→ EXERCISE OBJECTIVE: Copy every line of the records below that holds the word "typescript".

[[ PROVIDED ENTRIES open ]]

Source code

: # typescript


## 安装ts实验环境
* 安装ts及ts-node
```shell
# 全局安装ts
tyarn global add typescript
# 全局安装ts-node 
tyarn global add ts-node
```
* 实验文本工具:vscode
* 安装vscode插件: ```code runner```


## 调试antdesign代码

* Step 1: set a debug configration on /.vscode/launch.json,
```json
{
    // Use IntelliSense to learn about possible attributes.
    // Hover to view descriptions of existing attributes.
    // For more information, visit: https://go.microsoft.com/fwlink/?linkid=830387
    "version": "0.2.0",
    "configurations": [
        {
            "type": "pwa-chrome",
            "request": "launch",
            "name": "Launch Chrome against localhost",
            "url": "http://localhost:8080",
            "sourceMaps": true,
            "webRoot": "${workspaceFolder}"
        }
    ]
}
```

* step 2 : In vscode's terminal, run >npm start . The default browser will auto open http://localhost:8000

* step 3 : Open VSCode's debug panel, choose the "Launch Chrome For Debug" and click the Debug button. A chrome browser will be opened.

[[ PROVIDED ENTRIES closed ]]
[[ PROVIDED ENTRIES open ]]

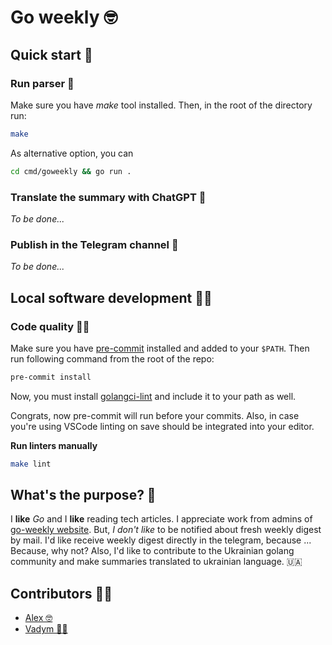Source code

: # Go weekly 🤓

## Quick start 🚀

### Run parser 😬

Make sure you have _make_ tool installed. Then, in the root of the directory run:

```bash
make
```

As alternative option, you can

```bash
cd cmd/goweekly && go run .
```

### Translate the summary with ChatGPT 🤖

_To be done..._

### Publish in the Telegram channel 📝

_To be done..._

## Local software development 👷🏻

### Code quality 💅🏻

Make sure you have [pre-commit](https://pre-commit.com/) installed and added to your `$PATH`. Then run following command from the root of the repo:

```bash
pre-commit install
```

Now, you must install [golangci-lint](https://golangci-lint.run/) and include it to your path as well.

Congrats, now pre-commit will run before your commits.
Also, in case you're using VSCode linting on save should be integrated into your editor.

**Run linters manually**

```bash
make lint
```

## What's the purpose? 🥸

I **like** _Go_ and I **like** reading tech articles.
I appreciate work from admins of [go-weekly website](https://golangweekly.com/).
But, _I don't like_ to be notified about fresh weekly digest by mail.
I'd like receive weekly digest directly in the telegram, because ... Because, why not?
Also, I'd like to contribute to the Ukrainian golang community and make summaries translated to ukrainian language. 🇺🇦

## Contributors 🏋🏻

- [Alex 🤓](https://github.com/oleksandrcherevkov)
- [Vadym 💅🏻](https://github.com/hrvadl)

[[ PROVIDED ENTRIES closed ]]

→ EXERCISE OUTPUT:
: # typescript
tyarn global add typescript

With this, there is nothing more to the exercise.